After polishing off a 3rd or 4th road trip with Jack Kerouac one night and not yet ready for sleep I took it up and began a henceforth love affair with the writings of Jim Harrison that continues to this day. His departure this past March left a literary hole in the hearts of his readers.
In this segment of What We’re Reading we welcome Gabe Konrad who has brought the bounty of a fine book store to our area and possesses a passion for poetry. Below, he renders his thoughts on Harrison contemporaries who like Mr. Harrison have been influenced by their peninsular roots.
By Gabe Konrad
After the initial shock from the death of Jim Harrison—the prolific novelist and poet that we Near Northerners like to claim as our own—we can console ourselves that he left behind so many great books and what is really a family of great poets. Two of the well-established Michigan poets that Harrison fans will enjoy are...
...Judith Minty and Dan Gerber. Gerber will sound familiar, of course. He is from the baby food family, but took a different path in life, pursuing passions as disparate as car racing and poetry. Gerber and Harrison co-edited the literary journal Sumac, which was based in Fremont, from 1969 to ’71, and ran the Sumac Press which specialized in local poets. While Gerber now resides in California, that Michigan feel lives in his words:
Here like the tropics
in the forest, in the lake
or where the forest ends
a desert of dry grass and stones
over dirt roads, the heat
making you one with
and thus not being one
from that which surrounds you*
Gerber has had several novels and collections of poetry published and his latest collection, Sailing through Cassiopeia (Copper Canyon Press, 2013), shows that he is stronger than ever.
Another friend and compatriot of Harrison is Judith Minty. Born in Detroit, Minty’s first book of poetry won the United States Award of the International Poetry Forum, and she has gone on to publish several full-length books of poetry and chapbooks. Her essays, prose and poetry has appeared in over fifty anthologies and journals. Along the way she has been awarded the Villa Montalvo Award for Excellence in Poetry and the Eunice Tiestiens Award from Poetry magazine, among other honors.

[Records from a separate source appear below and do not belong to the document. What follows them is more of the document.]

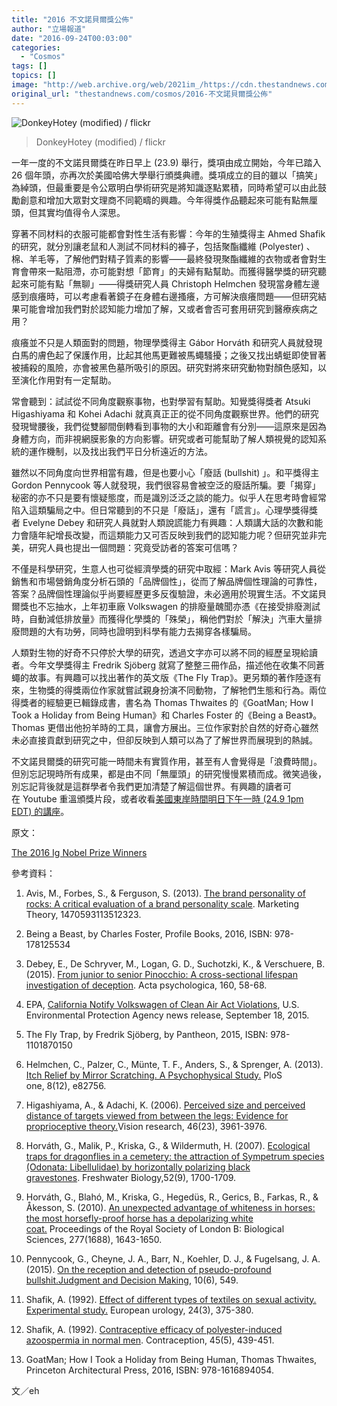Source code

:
 ```yaml
---
title: "2016 不文諾貝爾獎公佈"
author: "立場報道"
date: "2016-09-24T00:03:00"
categories:
  - "Cosmos"
tags: []
topics: []
image: "http://web.archive.org/web/2021im_/https://cdn.thestandnews.com/media/photos/cache/Untitled20design_Gaxgd_1200x0.jpg"
original_url: "thestandnews.com/cosmos/2016-不文諾貝爾獎公佈"
---
```

![DonkeyHotey (modified) / flickr ](http://web.archive.org/web/2021im_/https://cdn.thestandnews.com/media/photos/cache/Untitled20design_Gaxgd_1200x0.jpg)

> DonkeyHotey (modified) / flickr

一年一度的不文諾貝爾獎在昨日早上 (23.9) 舉行，獎項由成立開始，今年已踏入 26 個年頭，亦再次於美國哈佛大學舉行頒獎典禮。獎項成立的目的雖以「搞笑」為綽頭，但最重要是令公眾明白學術研究是將知識逐點累積，同時希望可以由此鼓勵創意和增加大眾對文理商不同範疇的興趣。今年得獎作品聽起來可能有點無厘頭，但其實均值得令人深思。

穿著不同材料的衣服可能都會對性生活有影響：今年的生殖獎得主 Ahmed Shafik 的研究，就分別讓老鼠和人測試不同材料的褲子，包括聚酯纖維 (Polyester) 、棉、羊毛等，了解他們對精子質素的影響——最終發現聚酯纖維的衣物或者會對生育會帶來一點阻滯，亦可能對想「節育」的夫婦有點幫助。而獲得醫學獎的研究聽起來可能有點「無聊」——得獎研究人員 Christoph Helmchen 發現當身體左邊感到痕癢時，可以考慮看著鏡子在身體右邊搔癢，方可解決痕癢問題——但研究結果可能會增加我們對於認知能力增加了解，又或者會否可套用研究到醫療疾病之用？

痕癢並不只是人類面對的問題，物理學獎得主 Gábor Horváth 和研究人員就發現白馬的膚色起了保護作用，比起其他馬更難被馬蠅騷擾；之後又找出蜻蜓即使冒著被捕殺的風險，亦會被黑色墓所吸引的原因。研究對將來研究動物對顏色感知，以至演化作用對有一定幫助。

常會聽到：試試從不同角度觀察事物，也對學習有幫助。知覺獎得獎者 Atsuki Higashiyama 和 Kohei Adachi 就真真正正的從不同角度觀察世界。他們的研究發現彎腰後，我們從雙腳間倒轉看到事物的大小和距離會有分別——這原來是因為身體方向，而非視網膜影象的方向影響。研究或者可能幫助了解人類視覺的認知系統的運作機制，以及找出我們平日分析遠近的方法。

雖然以不同角度向世界相當有趣，但是也要小心「廢話 (bullshit) 」。和平獎得主 Gordon Pennycook 等人就發現，我們很容易會被空泛的廢話所騙。要「揭穿」秘密的亦不只是要有懷疑態度，而是識別泛泛之談的能力。似乎人在思考時會經常陷入這類騙局之中。但日常聽到的不只是「廢話」，還有「謊言」。心理學獎得獎者 Evelyne Debey 和研究人員就對人類說謊能力有興趣：人類講大話的次數和能力會隨年紀增長改變，而這類能力又可否反映到我們的認知能力呢？但研究並非完美，研究人員也提出一個問題：究竟受訪者的答案可信嗎？

不僅是科學研究，生意人也可從經濟學獎的研究中取經：Mark Avis 等研究人員從銷售和市場營銷角度分析石頭的「品牌個性」，從而了解品牌個性理論的可靠性，答案？品牌個性理論似乎尚要經歷更多反復驗證，未必適用於現實生活。不文諾貝爾獎也不忘抽水，上年初車廠 Volkswagen 的排廢量醜聞亦憑《在接受排廢測試時，自動減低排放量》而獲得化學獎的「殊榮」，稱他們對於「解決」汽車大量排廢問題的大有功勞，同時也證明到科學有能力去揭穿各樣騙局。

人類對生物的好奇不只停於大學的研究，透過文字亦可以將不同的經歷呈現給讀者。今年文學獎得主 Fredrik Sjöberg 就寫了整整三冊作品，描述他在收集不同蒼蠅的故事。有興趣可以找出著作的英文版《The Fly Trap》。更另類的著作陸逐有來，生物獎的得獎兩位作家就嘗試親身扮演不同動物，了解牠們生態和行為。兩位得獎者的經驗更已輯錄成書，書名為 Thomas Thwaites 的《GoatMan; How I Took a Holiday from Being Human》和 Charles Foster 的《Being a Beast》。Thomas 更借出他扮羊時的工具，讓會方展出。三位作家對於自然的好奇心雖然未必直接貢獻到研究之中，但卻反映到人類可以為了了解世界而展現到的熱誠。

不文諾貝爾獎的研究可能一時間未有實質作用，甚至有人會覺得是「浪費時間」。但別忘記現時所有成果，都是由不同「無厘頭」的研究慢慢累積而成。微笑過後，別忘記背後就是這群學者令我們更加清楚了解這個世界。有興趣的讀者可在 Youtube 重溫頒獎片段，或者收看[美國東岸時間明日下午一時 (24.9 1pm EDT) 的講座](http://web.archive.org/web/20210628222021/http://www.improbable.com/ig/2015/#informallectures)。

原文：

[The 2016 Ig Nobel Prize Winners](http://web.archive.org/web/20210628222021/http://www.improbable.com/ig/winners/#ig2016)

參考資料：

1.  Avis, M., Forbes, S., & Ferguson, S. (2013). [The brand personality of rocks: A critical evaluation of a brand personality scale](http://web.archive.org/web/20210628222021/http://mtq.sagepub.com/content/early/2013/12/05/1470593113512323.abstract). Marketing Theory, 1470593113512323.
    
2.  Being a Beast, by Charles Foster, Profile Books, 2016, ISBN: 978-178125534
    
3.  Debey, E., De Schryver, M., Logan, G. D., Suchotzki, K., & Verschuere, B. (2015). [From junior to senior Pinocchio: A cross-sectional lifespan investigation of deception](http://web.archive.org/web/20210628222021/http://www.sciencedirect.com/science/article/pii/S0001691815300184). Acta psychologica, 160, 58-68.
    
4.  EPA, [California Notify Volkswagen of Clean Air Act Violations](http://web.archive.org/web/20210628222021/https://www.epa.gov/newsreleases/epa-california-notify-volkswagen-clean-air-act-violations-carmaker-allegedly-used), U.S. Environmental Protection Agency news release, September 18, 2015.
    
5.  The Fly Trap, by Fredrik Sjöberg, by Pantheon, 2015, ISBN: 978-1101870150
    
6.  Helmchen, C., Palzer, C., Münte, T. F., Anders, S., & Sprenger, A. (2013). [Itch Relief by Mirror Scratching. A Psychophysical Study.](http://web.archive.org/web/20210628222021/http://journals.plos.org/plosone/article?id=10.1371/journal.pone.0082756) PloS one, 8(12), e82756.
    
7.  Higashiyama, A., & Adachi, K. (2006). [Perceived size and perceived distance of targets viewed from between the legs: Evidence for proprioceptive theory.](http://web.archive.org/web/20210628222021/http://www.sciencedirect.com/science/article/pii/S0042698906002112)Vision research, 46(23), 3961-3976.
    
8.  Horváth, G., Malik, P., Kriska, G., & Wildermuth, H. (2007). [Ecological traps for dragonflies in a cemetery: the attraction of Sympetrum species (Odonata: Libellulidae) by horizontally polarizing black gravestones](http://web.archive.org/web/20210628222021/http://onlinelibrary.wiley.com/doi/10.1111/j.1365-2427.2007.01798.x/full). Freshwater Biology,52(9), 1700-1709.
    
9.  Horváth, G., Blahó, M., Kriska, G., Hegedüs, R., Gerics, B., Farkas, R., & Åkesson, S. (2010). [An unexpected advantage of whiteness in horses: the most horsefly-proof horse has a depolarizing white coat.](http://web.archive.org/web/20210628222021/http://rspb.royalsocietypublishing.org/content/277/1688/1643.short) Proceedings of the Royal Society of London B: Biological Sciences, 277(1688), 1643-1650.
    
10.  Pennycook, G., Cheyne, J. A., Barr, N., Koehler, D. J., & Fugelsang, J. A. (2015). [On the reception and detection of pseudo-profound bullshit.Judgment and Decision Making](http://web.archive.org/web/20210628222021/http://search.proquest.com/openview/147f47b65818b1c2cdfca9c029a444c2/1?pq-origsite=gscholar&cbl=696407), 10(6), 549.
    
11.  Shafik, A. (1992). [Effect of different types of textiles on sexual activity. Experimental study.](http://web.archive.org/web/20210628222021/http://europepmc.org/abstract/med/8262106) European urology, 24(3), 375-380. 
    
12.  Shafik, A. (1992). [Contraceptive efficacy of polyester-induced azoospermia in normal men](http://web.archive.org/web/20210628222021/http://www.sciencedirect.com/science/article/pii/001078249290157O). Contraception, 45(5), 439-451.
    
13.  GoatMan; How I Took a Holiday from Being Human, Thomas Thwaites, Princeton Architectural Press, 2016, ISBN: 978-1616894054.
    

文／eh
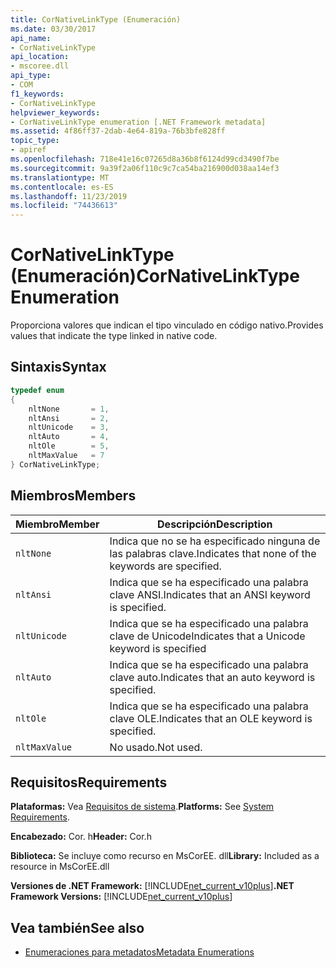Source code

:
 ```yaml
---
title: CorNativeLinkType (Enumeración)
ms.date: 03/30/2017
api_name:
- CorNativeLinkType
api_location:
- mscoree.dll
api_type:
- COM
f1_keywords:
- CorNativeLinkType
helpviewer_keywords:
- CorNativeLinkType enumeration [.NET Framework metadata]
ms.assetid: 4f86ff37-2dab-4e64-819a-76b3bfe828ff
topic_type:
- apiref
ms.openlocfilehash: 718e41e16c07265d8a36b8f6124d99cd3490f7be
ms.sourcegitcommit: 9a39f2a06f110c9c7ca54ba216900d038aa14ef3
ms.translationtype: MT
ms.contentlocale: es-ES
ms.lasthandoff: 11/23/2019
ms.locfileid: "74436613"
---
```

# <a name="cornativelinktype-enumeration"></a><span data-ttu-id="56e78-102">CorNativeLinkType (Enumeración)</span><span class="sxs-lookup"><span data-stu-id="56e78-102">CorNativeLinkType Enumeration</span></span>
<span data-ttu-id="56e78-103">Proporciona valores que indican el tipo vinculado en código nativo.</span><span class="sxs-lookup"><span data-stu-id="56e78-103">Provides values that indicate the type linked in native code.</span></span>  
  
## <a name="syntax"></a><span data-ttu-id="56e78-104">Sintaxis</span><span class="sxs-lookup"><span data-stu-id="56e78-104">Syntax</span></span>  
  
```cpp  
typedef enum   
{  
    nltNone       = 1,  
    nltAnsi       = 2,  
    nltUnicode    = 3,  
    nltAuto       = 4,  
    nltOle        = 5,  
    nltMaxValue   = 7  
} CorNativeLinkType;  
```  
  
## <a name="members"></a><span data-ttu-id="56e78-105">Miembros</span><span class="sxs-lookup"><span data-stu-id="56e78-105">Members</span></span>  
  
|<span data-ttu-id="56e78-106">Miembro</span><span class="sxs-lookup"><span data-stu-id="56e78-106">Member</span></span>|<span data-ttu-id="56e78-107">Descripción</span><span class="sxs-lookup"><span data-stu-id="56e78-107">Description</span></span>|  
|------------|-----------------|  
|`nltNone`|<span data-ttu-id="56e78-108">Indica que no se ha especificado ninguna de las palabras clave.</span><span class="sxs-lookup"><span data-stu-id="56e78-108">Indicates that none of the keywords are specified.</span></span>|  
|`nltAnsi`|<span data-ttu-id="56e78-109">Indica que se ha especificado una palabra clave ANSI.</span><span class="sxs-lookup"><span data-stu-id="56e78-109">Indicates that an ANSI keyword is specified.</span></span>|  
|`nltUnicode`|<span data-ttu-id="56e78-110">Indica que se ha especificado una palabra clave de Unicode</span><span class="sxs-lookup"><span data-stu-id="56e78-110">Indicates that a Unicode keyword is specified</span></span>|  
|`nltAuto`|<span data-ttu-id="56e78-111">Indica que se ha especificado una palabra clave auto.</span><span class="sxs-lookup"><span data-stu-id="56e78-111">Indicates that an auto keyword is specified.</span></span>|  
|`nltOle`|<span data-ttu-id="56e78-112">Indica que se ha especificado una palabra clave OLE.</span><span class="sxs-lookup"><span data-stu-id="56e78-112">Indicates that an OLE keyword is specified.</span></span>|  
|`nltMaxValue`|<span data-ttu-id="56e78-113">No usado.</span><span class="sxs-lookup"><span data-stu-id="56e78-113">Not used.</span></span>|  
  
## <a name="requirements"></a><span data-ttu-id="56e78-114">Requisitos</span><span class="sxs-lookup"><span data-stu-id="56e78-114">Requirements</span></span>  
 <span data-ttu-id="56e78-115">**Plataformas:** Vea [Requisitos de sistema](../../../../docs/framework/get-started/system-requirements.md).</span><span class="sxs-lookup"><span data-stu-id="56e78-115">**Platforms:** See [System Requirements](../../../../docs/framework/get-started/system-requirements.md).</span></span>  
  
 <span data-ttu-id="56e78-116">**Encabezado:** Cor. h</span><span class="sxs-lookup"><span data-stu-id="56e78-116">**Header:** Cor.h</span></span>  
  
 <span data-ttu-id="56e78-117">**Biblioteca:** Se incluye como recurso en MsCorEE. dll</span><span class="sxs-lookup"><span data-stu-id="56e78-117">**Library:** Included as a resource in MsCorEE.dll</span></span>  
  
 <span data-ttu-id="56e78-118">**Versiones de .NET Framework:** [!INCLUDE[net_current_v10plus](../../../../includes/net-current-v10plus-md.md)]</span><span class="sxs-lookup"><span data-stu-id="56e78-118">**.NET Framework Versions:** [!INCLUDE[net_current_v10plus](../../../../includes/net-current-v10plus-md.md)]</span></span>  
  
## <a name="see-also"></a><span data-ttu-id="56e78-119">Vea también</span><span class="sxs-lookup"><span data-stu-id="56e78-119">See also</span></span>

- [<span data-ttu-id="56e78-120">Enumeraciones para metadatos</span><span class="sxs-lookup"><span data-stu-id="56e78-120">Metadata Enumerations</span></span>](../../../../docs/framework/unmanaged-api/metadata/metadata-enumerations.md)
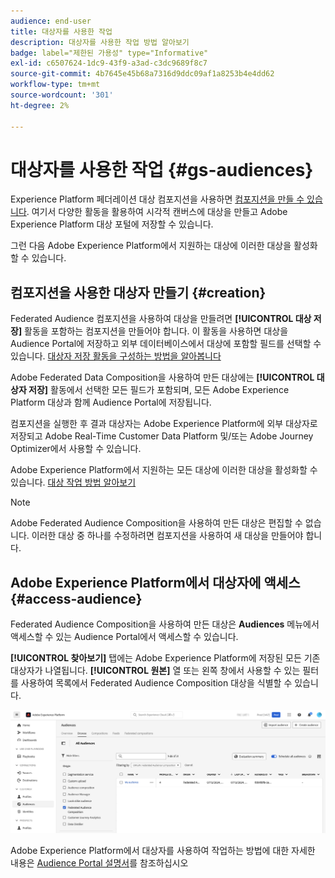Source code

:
 ```yaml
---
audience: end-user
title: 대상자를 사용한 작업
description: 대상자를 사용한 작업 방법 알아보기
badge: label="제한된 가용성" type="Informative"
exl-id: c6507624-1dc9-43f9-a3ad-c3dc9689f8c7
source-git-commit: 4b7645e45b68a7316d9ddc09af1a8253b4e4dd62
workflow-type: tm+mt
source-wordcount: '301'
ht-degree: 2%

---
```


# 대상자를 사용한 작업 {#gs-audiences}

Experience Platform 페더레이션 대상 컴포지션을 사용하면 [컴포지션을 만들 수 있습니다](../compositions/gs-compositions.md). 여기서 다양한 활동을 활용하여 시각적 캔버스에 대상을 만들고 Adobe Experience Platform 대상 포털에 저장할 수 있습니다.

그런 다음 Adobe Experience Platform에서 지원하는 대상에 이러한 대상을 활성화할 수 있습니다.

## 컴포지션을 사용한 대상자 만들기 {#creation}

Federated Audience 컴포지션을 사용하여 대상을 만들려면 **[!UICONTROL 대상 저장]** 활동을 포함하는 컴포지션을 만들어야 합니다. 이 활동을 사용하면 대상을 Audience Portal에 저장하고 외부 데이터베이스에서 대상에 포함할 필드를 선택할 수 있습니다. [대상자 저장 활동을 구성하는 방법을 알아봅니다](../compositions/activities/save-audience.md)

Adobe Federated Data Composition을 사용하여 만든 대상에는 **[!UICONTROL 대상자 저장]** 활동에서 선택한 모든 필드가 포함되며, 모든 Adobe Experience Platform 대상과 함께 Audience Portal에 저장됩니다.

컴포지션을 실행한 후 결과 대상자는 Adobe Experience Platform에 외부 대상자로 저장되고 Adobe Real-Time Customer Data Platform 및/또는 Adobe Journey Optimizer에서 사용할 수 있습니다.

Adobe Experience Platform에서 지원하는 모든 대상에 이러한 대상을 활성화할 수 있습니다. [대상 작업 방법 알아보기](https://experienceleague.adobe.com/en/docs/experience-platform/destinations/home)

>[!NOTE]
>
>Adobe Federated Audience Composition을 사용하여 만든 대상은 편집할 수 없습니다. 이러한 대상 중 하나를 수정하려면 컴포지션을 사용하여 새 대상을 만들어야 합니다.

## Adobe Experience Platform에서 대상자에 액세스 {#access-audience}

Federated Audience Composition을 사용하여 만든 대상은 **Audiences** 메뉴에서 액세스할 수 있는 Audience Portal에서 액세스할 수 있습니다.

**[!UICONTROL 찾아보기]** 탭에는 Adobe Experience Platform에 저장된 모든 기존 대상자가 나열됩니다. **[!UICONTROL 원본]** 열 또는 왼쪽 창에서 사용할 수 있는 필터를 사용하여 목록에서 Federated Audience Composition 대상을 식별할 수 있습니다.

![](assets/audiences-list.png)

Adobe Experience Platform에서 대상자를 사용하여 작업하는 방법에 대한 자세한 내용은 [Audience Portal 설명서](https://experienceleague.adobe.com/en/docs/experience-platform/segmentation/ui/audience-portal)를 참조하십시오

<!-- add link to this donc once published: https://jira.corp.adobe.com/browse/PLAT-198674-->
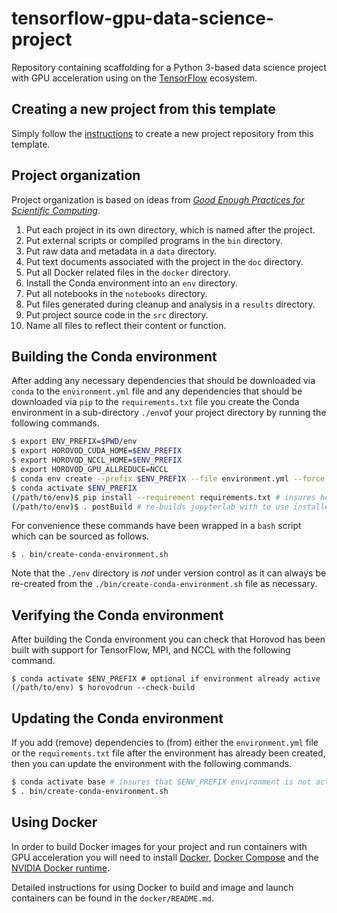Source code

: # tensorflow-gpu-data-science-project

Repository containing scaffolding for a Python 3-based data science project with GPU acceleration using on the [TensorFlow](https://www.tensorflow.org/) ecosystem. 

## Creating a new project from this template

Simply follow the [instructions](https://help.github.com/en/articles/creating-a-repository-from-a-template) to create a new project repository from this template.

## Project organization

Project organization is based on ideas from [_Good Enough Practices for Scientific Computing_](https://journals.plos.org/ploscompbiol/article?id=10.1371/journal.pcbi.1005510).

1. Put each project in its own directory, which is named after the project.
2. Put external scripts or compiled programs in the `bin` directory.
3. Put raw data and metadata in a `data` directory.
4. Put text documents associated with the project in the `doc` directory.
5. Put all Docker related files in the `docker` directory.
6. Install the Conda environment into an `env` directory. 
7. Put all notebooks in the `notebooks` directory.
8. Put files generated during cleanup and analysis in a `results` directory.
9. Put project source code in the `src` directory.
10. Name all files to reflect their content or function.

## Building the Conda environment

After adding any necessary dependencies that should be downloaded via `conda` to the `environment.yml` file 
and any dependencies that should be downloaded via `pip` to the `requirements.txt` file you create the 
Conda environment in a sub-directory `./env`of your project directory by running the following commands.

```bash
$ export ENV_PREFIX=$PWD/env
$ export HOROVOD_CUDA_HOME=$ENV_PREFIX
$ export HOROVOD_NCCL_HOME=$ENV_PREFIX
$ export HOROVOD_GPU_ALLREDUCE=NCCL 
$ conda env create --prefix $ENV_PREFIX --file environment.yml --force
$ conda activate $ENV_PREFIX
(/path/to/env)$ pip install --requirement requirements.txt # insures horovod built with compiler inside ./env    
(/path/to/env)$ . postBuild # re-builds jupyterlab with to use installed extensions
```

For convenience these commands have been wrapped in a `bash` script which can be sourced as follows.

```
$ . bin/create-conda-environment.sh
```
  
Note that the `./env` directory is *not* under version control as it can always be re-created from 
the `./bin/create-conda-environment.sh` file as necessary.

## Verifying the Conda environment

After building the Conda environment you can check that Horovod has been built with support for 
TensorFlow, MPI, and NCCL with the following command.

```
$ conda activate $ENV_PREFIX # optional if environment already active
(/path/to/env) $ horovodrun --check-build
```

## Updating the Conda environment

If you add (remove) dependencies to (from) either the `environment.yml` file or the `requirements.txt` file 
after the environment has already been created, then you can update the environment with the following commands.

```bash
$ conda activate base # insures that $ENV_PREFIX environment is not active!
$ . bin/create-conda-environment.sh
```

## Using Docker

In order to build Docker images for your project and run containers with GPU acceleration you will 
need to install 
[Docker](https://docs.docker.com/install/linux/docker-ce/ubuntu/), 
[Docker Compose](https://docs.docker.com/compose/install/) and the 
[NVIDIA Docker runtime](https://github.com/NVIDIA/nvidia-docker).

Detailed instructions for using Docker to build and image and launch containers can be found in 
the `docker/README.md`.
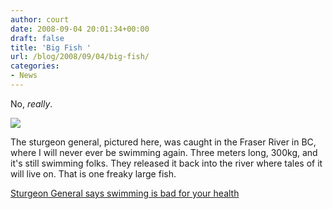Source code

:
 ```yaml
---
author: court
date: 2008-09-04 20:01:34+00:00
draft: false
title: 'Big Fish '
url: /blog/2008/09/04/big-fish/
categories:
- News
---
```


No, _really_.

[![](http://www.vallentyne.com/blog/wp-content/uploads/2008/09/second_stur_pic.jpg)
](http://www.vallentyne.com/blog/wp-content/uploads/2008/09/second_stur_pic.jpg)

The sturgeon general, pictured here, was caught in the Fraser River in BC, where I will never ever be swimming again.  Three meters long, 300kg, and it's still swimming folks.  They released it back into the river where tales of it will live on.  That is one freaky large fish.

[Sturgeon General says swimming is bad for your health](http://cnews.canoe.ca/CNEWS/Canada/2008/09/02/6641386-cp.html)

 




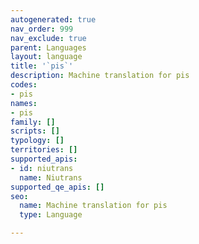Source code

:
```yaml
---
autogenerated: true
nav_order: 999
nav_exclude: true
parent: Languages
layout: language
title: '`pis`'
description: Machine translation for pis
codes:
- pis
names:
- pis
family: []
scripts: []
typology: []
territories: []
supported_apis:
- id: niutrans
  name: Niutrans
supported_qe_apis: []
seo:
  name: Machine translation for pis
  type: Language

---
```


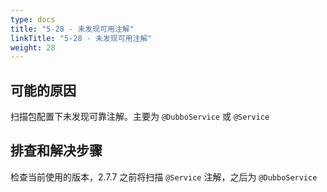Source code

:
 ```yaml
---
type: docs
title: "5-28 - 未发现可用注解"
linkTitle: "5-28 - 未发现可用注解"
weight: 28
---
```


## 可能的原因

扫描包配置下未发现可靠注解。主要为 `@DubboService` 或 `@Service`

## 排查和解决步骤

检查当前使用的版本，2.7.7 之前将扫描 `@Service` 注解，之后为 `@DubboService`

<p style="margin-top: 3rem;"> </p>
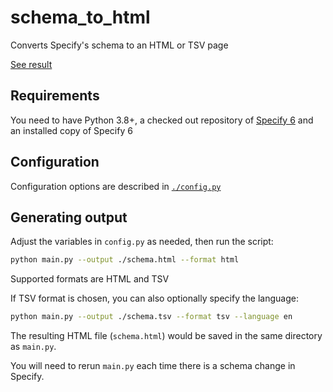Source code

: # schema_to_html

Converts Specify's schema to an HTML or TSV page

[See result](https://www.specifysoftware.org/specify-6-schema/)

## Requirements

You need to have Python 3.8+, a checked out repository of [Specify 6](http://github.com/specify/specify6/) and an installed copy of Specify 6

## Configuration

Configuration options are described in [`./config.py`](https://github.com/specify/schema_to_html/blob/main/config.py)

## Generating output

Adjust the variables in `config.py` as needed, then run the script:

```zsh
python main.py --output ./schema.html --format html
```

Supported formats are HTML and TSV

If TSV format is chosen, you can also optionally specify the language:

```zsh
python main.py --output ./schema.tsv --format tsv --language en
```


The resulting HTML file (`schema.html`) would be saved in the same directory as
`main.py`.

You will need to rerun `main.py` each time there is a schema change in Specify.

Minty has taught at several universities, including the University of California, University of Alaska, Grand Valley State, and a decade-long stint as director of the Creative Writing Program at Humboldt State University.
Well travelled, Minty now resides in Muskegon, though Michigan never left her writing.
No clouds for a week. May,
yet this day belongs to summer.
I have bolted my house
to race north again to woods
that lace the light with new leaves.**
While throughout Minty’s work there is a strong sense of place, leaning heavily on the North Woods of Michigan, the Great Lakes, and California, it is Judith’s depiction of the reality of truth that has moved her well beyond the confines of a “regional poet” to the mantel of “Great Poet.”
*From the poem “In Michigan” in The Revenant collection (Sumac Press, 1971).
**From “Sprint, Part 1” in Yellow Dog Journal (Parallax Press, 1991)
Gabe Konrad is the proprietor of Bay Leaf Books in downtown Newaygo. He enjoys writing bad poetry and kayaking the Muskegon when the tourists go home, and can often be found terrorizing the townsfolk on his Harley.